XSum icon indicating copy to clipboard operation
XSum copied to clipboard

download the dataset

Open YuMiaoTHU opened this issue 5 years ago • 19 comments

thanks for your excellent work!

when I run download-bbc-articles.py, it showed that image

I want to konw why, thanks for your help~

YuMiaoTHU avatar Mar 25 '19 01:03 YuMiaoTHU

Maybe accessing WebArxive urls are restricted! If the problem remains, drop me an email.

shashiongithub avatar Mar 25 '19 10:03 shashiongithub

Thanks for your reply! sometimes It' hard for us to access some website....... I still can't get the dataset, could you send me the raw data or the processed data via google drive or dropbox? Thanks for your hard work!

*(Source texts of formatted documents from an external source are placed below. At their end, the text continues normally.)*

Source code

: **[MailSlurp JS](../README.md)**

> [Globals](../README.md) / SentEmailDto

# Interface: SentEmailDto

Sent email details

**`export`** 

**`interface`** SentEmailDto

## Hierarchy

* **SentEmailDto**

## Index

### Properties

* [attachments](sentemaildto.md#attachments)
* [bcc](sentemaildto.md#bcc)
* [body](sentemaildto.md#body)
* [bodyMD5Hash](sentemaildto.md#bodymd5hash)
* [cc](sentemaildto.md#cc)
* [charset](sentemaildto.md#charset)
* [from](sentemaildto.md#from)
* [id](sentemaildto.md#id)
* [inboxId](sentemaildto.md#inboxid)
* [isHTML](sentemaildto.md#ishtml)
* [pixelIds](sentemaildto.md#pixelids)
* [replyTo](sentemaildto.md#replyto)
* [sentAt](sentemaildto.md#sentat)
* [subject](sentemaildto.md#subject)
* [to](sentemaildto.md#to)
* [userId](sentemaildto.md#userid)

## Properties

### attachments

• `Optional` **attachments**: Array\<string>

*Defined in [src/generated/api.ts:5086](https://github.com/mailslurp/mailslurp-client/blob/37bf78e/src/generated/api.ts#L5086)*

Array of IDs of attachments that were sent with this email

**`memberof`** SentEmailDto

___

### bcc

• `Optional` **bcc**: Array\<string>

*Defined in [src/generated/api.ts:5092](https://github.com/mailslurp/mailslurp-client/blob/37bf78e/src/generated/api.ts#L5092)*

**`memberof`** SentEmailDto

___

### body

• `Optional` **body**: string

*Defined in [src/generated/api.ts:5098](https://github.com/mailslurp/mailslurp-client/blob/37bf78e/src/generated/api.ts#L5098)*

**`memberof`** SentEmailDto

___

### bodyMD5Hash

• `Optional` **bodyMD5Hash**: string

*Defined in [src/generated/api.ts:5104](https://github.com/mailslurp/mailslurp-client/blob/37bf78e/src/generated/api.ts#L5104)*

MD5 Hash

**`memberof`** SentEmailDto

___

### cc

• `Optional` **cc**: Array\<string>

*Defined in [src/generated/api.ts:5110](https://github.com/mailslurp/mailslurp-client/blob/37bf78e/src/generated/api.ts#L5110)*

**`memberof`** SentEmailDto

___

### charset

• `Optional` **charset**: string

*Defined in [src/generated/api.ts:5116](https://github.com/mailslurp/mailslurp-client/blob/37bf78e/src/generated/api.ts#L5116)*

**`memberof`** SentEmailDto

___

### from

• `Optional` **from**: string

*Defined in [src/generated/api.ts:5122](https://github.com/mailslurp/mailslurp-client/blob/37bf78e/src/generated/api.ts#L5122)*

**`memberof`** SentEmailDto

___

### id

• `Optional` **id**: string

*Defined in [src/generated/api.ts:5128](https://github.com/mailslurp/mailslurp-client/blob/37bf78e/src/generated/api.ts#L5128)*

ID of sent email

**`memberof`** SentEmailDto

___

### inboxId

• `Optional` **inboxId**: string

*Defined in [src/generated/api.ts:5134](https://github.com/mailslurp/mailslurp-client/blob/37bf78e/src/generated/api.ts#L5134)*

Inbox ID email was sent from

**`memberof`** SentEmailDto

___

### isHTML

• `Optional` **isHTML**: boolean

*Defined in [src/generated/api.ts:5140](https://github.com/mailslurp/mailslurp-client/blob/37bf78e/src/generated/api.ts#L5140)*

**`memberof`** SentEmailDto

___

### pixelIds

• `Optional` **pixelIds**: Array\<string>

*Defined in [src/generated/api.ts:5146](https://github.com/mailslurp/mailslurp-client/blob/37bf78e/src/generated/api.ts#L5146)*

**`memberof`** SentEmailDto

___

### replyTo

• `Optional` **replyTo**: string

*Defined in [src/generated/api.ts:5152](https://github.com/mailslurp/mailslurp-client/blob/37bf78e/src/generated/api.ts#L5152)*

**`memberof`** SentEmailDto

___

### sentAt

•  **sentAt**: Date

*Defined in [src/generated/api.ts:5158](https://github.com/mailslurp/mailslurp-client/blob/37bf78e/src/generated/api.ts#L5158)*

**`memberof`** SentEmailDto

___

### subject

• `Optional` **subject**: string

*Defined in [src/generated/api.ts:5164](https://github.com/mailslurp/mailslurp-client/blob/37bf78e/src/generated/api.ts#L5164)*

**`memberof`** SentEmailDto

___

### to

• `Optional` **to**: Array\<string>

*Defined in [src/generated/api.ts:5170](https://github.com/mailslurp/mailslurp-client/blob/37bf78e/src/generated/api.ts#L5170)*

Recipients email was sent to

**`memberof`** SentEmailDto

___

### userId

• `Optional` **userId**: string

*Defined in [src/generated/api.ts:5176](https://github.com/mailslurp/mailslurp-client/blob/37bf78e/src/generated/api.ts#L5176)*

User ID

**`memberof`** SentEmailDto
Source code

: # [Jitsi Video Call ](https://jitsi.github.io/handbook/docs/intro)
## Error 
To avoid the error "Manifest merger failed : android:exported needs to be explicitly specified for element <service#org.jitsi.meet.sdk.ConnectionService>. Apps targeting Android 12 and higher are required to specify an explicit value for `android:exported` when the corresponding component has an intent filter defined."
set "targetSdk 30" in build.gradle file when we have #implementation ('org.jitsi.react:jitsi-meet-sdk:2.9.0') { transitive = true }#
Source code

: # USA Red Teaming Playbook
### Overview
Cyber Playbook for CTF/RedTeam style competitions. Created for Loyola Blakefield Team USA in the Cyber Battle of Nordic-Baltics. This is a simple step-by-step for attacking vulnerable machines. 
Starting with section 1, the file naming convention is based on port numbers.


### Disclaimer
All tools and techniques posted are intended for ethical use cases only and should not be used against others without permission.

YuMiaoTHU avatar Mar 25 '19 11:03 YuMiaoTHU

I have the same problem. The server is not stable. I downloaded about 2000 data for the first time then i rerun the scripts, it cannot download anymore.

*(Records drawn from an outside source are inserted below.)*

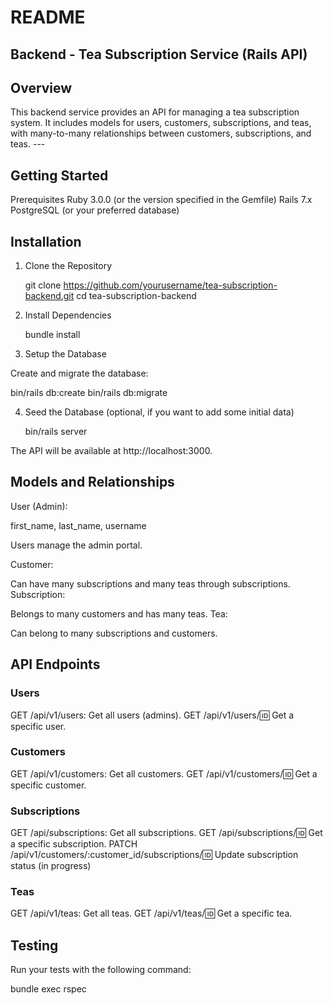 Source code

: # README

## Backend - Tea Subscription Service (Rails API)
## Overview
This backend service provides an API for managing a tea subscription system. It includes models for users, customers, subscriptions, and teas, with many-to-many relationships between customers, subscriptions, and teas.
	---
## Getting Started
Prerequisites
Ruby 3.0.0 (or the version specified in the Gemfile)
Rails 7.x
PostgreSQL (or your preferred database)

## Installation
1. Clone the Repository
   
   git clone https://github.com/yourusername/tea-subscription-backend.git
cd tea-subscription-backend

2. Install Dependencies

   bundle install

3. Setup the Database

Create and migrate the database:

bin/rails db:create
bin/rails db:migrate

4. Seed the Database (optional, if you want to add some initial data)

   bin/rails server

The API will be available at http://localhost:3000.

	


## Models and Relationships
User (Admin):

first_name, last_name, username

Users manage the admin portal.

Customer:

Can have many subscriptions and many teas through subscriptions.
Subscription:

Belongs to many customers and has many teas.
Tea:

Can belong to many subscriptions and customers.



## API Endpoints
	
### Users

GET /api/v1/users: Get all users (admins).
GET /api/v1/users/:id: Get a specific user.

	
### Customers

GET /api/v1/customers: Get all customers.
GET /api/v1/customers/:id: Get a specific customer.


### Subscriptions

GET /api/subscriptions: Get all subscriptions.
GET /api/subscriptions/:id: Get a specific subscription.
PATCH /api/v1/customers/:customer_id/subscriptions/:id: Update subscription status (in progress)


### Teas

GET /api/v1/teas: Get all teas.
GET /api/v1/teas/:id: Get a specific tea.



## Testing
Run your tests with the following command:

bundle exec rspec


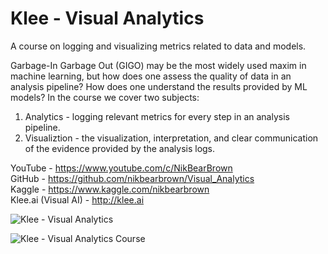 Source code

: # Klee - Visual Analytics

A course on logging and visualizing metrics related to data and models. 

Garbage-In Garbage Out (GIGO) may be the most widely used maxim in machine learning, but how does one assess the quality of data in an analysis pipeline? How does one understand the results provided by ML models?  In the course we cover two subjects:

1) Analytics - logging relevant metrics for every step in an analysis pipeline.   
2) Visualiztion - the visualization, interpretation, and clear communication of the evidence provided by the analysis logs.  


YouTube - https://www.youtube.com/c/NikBearBrown   
GitHub - https://github.com/nikbearbrown/Visual_Analytics   
Kaggle - https://www.kaggle.com/nikbearbrown   
Klee.ai (Visual AI) - http://klee.ai    

![Klee - Visual Analytics](https://github.com/nikbearbrown/Visual_Analytics/blob/main/IMG/Klee_Visual_Analytics.png?raw=true)


![Klee - Visual Analytics Course](https://github.com/nikbearbrown/Visual_Analytics/blob/main/IMG/Visual_Analytics_Course.png?raw=true)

thinkwee avatar Apr 17 '19 04:04 thinkwee

Hi @shashiongithub, I am having similar issues downloading the data with the script. At the moment, I am working on a paper and would love to use xsum dataset for my experiment. I was hoping if you could share them with me through other channels. I tried contacting you through your email but could not get the email to send to your mailbox. My email is [email protected] Thanks a lot!

joelowj avatar Oct 07 '19 14:10 joelowj

Here is the dataset:

http://kinloch.inf.ed.ac.uk/public/XSUM-EMNLP18-Summary-Data-Original.tar.gz

Please use train, development and test ids from github to split into subsets. Let me know if you have any questions.

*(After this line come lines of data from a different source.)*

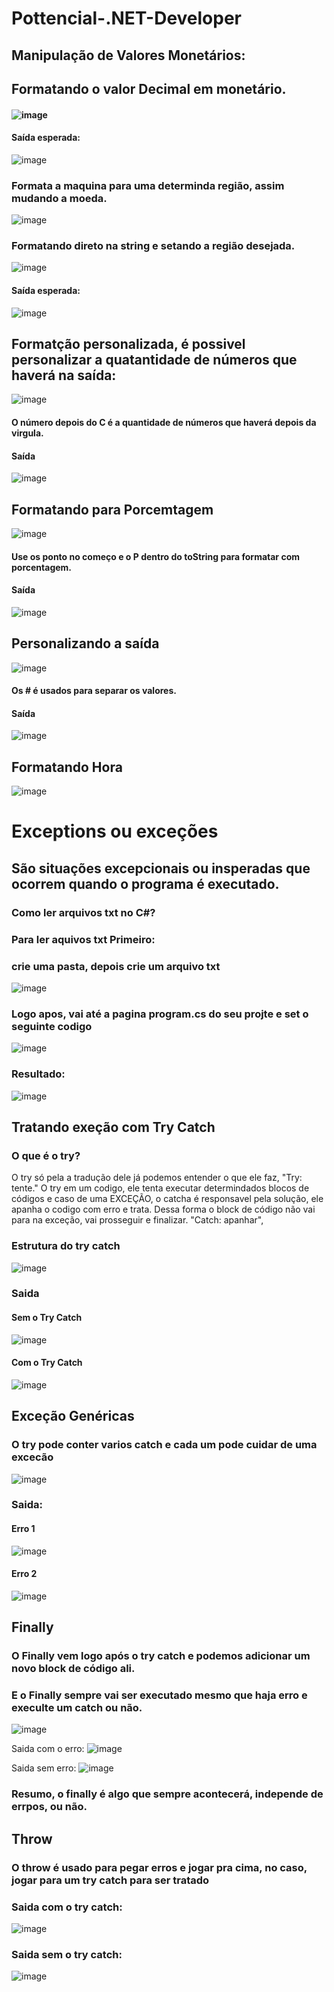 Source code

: # Pottencial-.NET-Developer

## Manipulação de Valores Monetários:

## Formatando o valor Decimal em monetário.
#### ![image](https://user-images.githubusercontent.com/99850729/206732301-6f5a2bdf-beb1-450b-bef1-2fcb5c94204b.png)

#### Saída esperada:
![image](https://user-images.githubusercontent.com/99850729/206746658-ef578f17-37db-44fc-8229-08186ba0fab4.png)


### Formata a maquina para uma determinda região, assim mudando a moeda.
![image](https://user-images.githubusercontent.com/99850729/206729885-f5cb6292-a5b7-4c6f-8f8a-d980b8746dca.png)

### Formatando direto na string e setando a região desejada.
![image](https://user-images.githubusercontent.com/99850729/206729517-eb3015c2-5fe0-40af-93bf-248f46f51109.png)

#### Saída esperada:
![image](https://user-images.githubusercontent.com/99850729/206746920-a86a24cc-2cfb-4893-89d2-ac152313f502.png)

## Formatção personalizada, é possivel personalizar a quatantidade de números que haverá na saída:
![image](https://user-images.githubusercontent.com/99850729/206778975-0d13db78-6e72-4624-8e80-3dd0f8e32fee.png)
#### O número depois do C é a quantidade de números que haverá depois da virgula.

#### Saída
![image](https://user-images.githubusercontent.com/99850729/206779359-3185f97b-d66b-41e7-8e6b-d206687d4a52.png)


## Formatando para Porcemtagem
![image](https://user-images.githubusercontent.com/99850729/206780535-62180a80-206b-45b2-87c5-882beaacba8f.png)
#### Use os ponto no começo e o P dentro do toString para formatar com porcentagem.

#### Saída 
![image](https://user-images.githubusercontent.com/99850729/206782302-a79a8567-6a7a-4366-a1c8-9ac62f5620b2.png)




## Personalizando a saída
![image](https://user-images.githubusercontent.com/99850729/206781826-e55b1892-c6d6-40b1-b41c-197e8a4d1856.png)
#### Os # é usados para separar os valores.

#### Saída 
![image](https://user-images.githubusercontent.com/99850729/206782503-37de6274-dceb-451a-a9f2-6a16cdc3425b.png)

## Formatando Hora
![image](https://user-images.githubusercontent.com/99850729/206786248-9919ffbc-0cf8-4f7c-bdc4-2b63a98361f9.png)



# Exceptions ou exceções 
## São situações excepcionais ou insperadas que ocorrem quando o programa é executado.

### Como ler arquivos txt no C#? 
### Para ler aquivos txt Primeiro:
### crie uma pasta, depois crie um arquivo txt
![image](https://user-images.githubusercontent.com/99850729/208253460-f0b18721-e6f0-4ac2-8fd9-d102834458c6.png)


### Logo apos, vai até a pagina program.cs do seu projte e set o seguinte codigo
![image](https://user-images.githubusercontent.com/99850729/208253423-61465535-e98c-4fb2-8d80-f580f2343eb0.png)

### Resultado: 
![image](https://user-images.githubusercontent.com/99850729/208253448-63b3b8d4-c5e5-4b4d-958b-038484de4660.png)


## Tratando exeção com Try Catch 
### O que é o try? 
O try só pela a tradução dele já podemos entender o que ele faz, "Try: tente."
O try em um codigo, ele tenta executar determindados blocos de códigos e caso de uma EXCEÇÃO, o catcha é responsavel pela solução, ele apanha o codigo com erro e trata. Dessa forma o block de código não vai para na exceção, vai prosseguir e finalizar. "Catch: apanhar", 

### Estrutura do try catch
![image](https://user-images.githubusercontent.com/99850729/209876083-b1082ca3-6741-4637-9a71-0b8ffe5ff4a7.png)


### Saida
#### Sem o Try Catch
![image](https://user-images.githubusercontent.com/99850729/209877362-9f4d1f0f-9028-4611-ab10-3d8a729ea08e.png)
#### Com o Try Catch
![image](https://user-images.githubusercontent.com/99850729/209876452-fc7ac9ef-714d-4fa7-b932-5b3f9f61aeb8.png)

## Exceção Genéricas
### O try pode conter varios catch e cada um pode cuidar de uma excecão

![image](https://user-images.githubusercontent.com/99850729/209882139-be5ceb5e-24db-4693-9fdd-fd861c493fdf.png)

### Saida: 

#### Erro 1
![image](https://user-images.githubusercontent.com/99850729/209882235-17b67925-9bf9-4ad8-b1e4-4f09b733d061.png)

#### Erro 2
![image](https://user-images.githubusercontent.com/99850729/209882195-d3fd8cf9-a309-479a-b220-336f3e783402.png)


## Finally
### O Finally vem logo após o try catch e podemos adicionar um novo block de código ali.
### E o Finally sempre vai ser executado mesmo que haja erro e execulte um catch ou não.

![image](https://user-images.githubusercontent.com/99850729/210616530-bfe3d048-7b31-48b3-a57a-c160a5675ceb.png)

Saida com o erro:
![image](https://user-images.githubusercontent.com/99850729/210616748-a0eaab05-3722-450f-9438-363657fe18c5.png)


Saida sem erro:
![image](https://user-images.githubusercontent.com/99850729/210616864-8f3066f0-89f3-481f-bcf0-838004a4c28b.png)

### Resumo, o finally é algo que sempre acontecerá, independe de errpos, ou não.


## Throw 
### O throw é usado para pegar erros e jogar pra cima, no caso, jogar para um try catch para ser tratado

### Saida com o try catch:
![image](https://user-images.githubusercontent.com/99850729/210621197-1280eb6e-f68e-4e71-8c56-2297d904d69d.png)


### Saida sem o try catch:
![image](https://user-images.githubusercontent.com/99850729/210621398-ce6b4914-d5dd-4ed0-8407-483416f07009.png)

shashiongithub avatar Nov 25 '19 16:11 shashiongithub

Hi, The link provided above is broken. Is there another way to get the dataset ?

shahbazsyed avatar Apr 03 '20 07:04 shahbazsyed

Hey, I'm not able to open the link either. Can you please help?

mingzi151 avatar Apr 04 '20 02:04 mingzi151

http://kinloch.inf.ed.ac.uk/public/direct/XSUM-EMNLP18-Summary-Data-Original.tar.gz

shashiongithub avatar Apr 04 '20 15:04 shashiongithub

Thanks!

shahbazsyed avatar Apr 06 '20 07:04 shahbazsyed

hey! link is broken :/ can you share updated one for me, so i can download the dataset..

fatihbeyhan avatar Apr 20 '20 12:04 fatihbeyhan

http://bollin.inf.ed.ac.uk/public/direct/XSUM-EMNLP18-Summary-Data-Original.tar.gz

shashiongithub avatar Apr 22 '20 09:04 shashiongithub

That url creates a dir called bbc-summary-data containing files like bbc-summary-data/{bbcid}.summary. Which code is meant to be run after that to continue preprocessing? bbcid.summary files are not mentioned in the README. Thanks!

sshleifer avatar May 22 '20 17:05 sshleifer

First file bbc-summary-data/10000983.summary looks like this: image

sshleifer avatar May 22 '20 18:05 sshleifer

Few things to keep in mind:

  1. There are some extra summary files here, you should ignore them
    (they have more one sentence in their summary etc).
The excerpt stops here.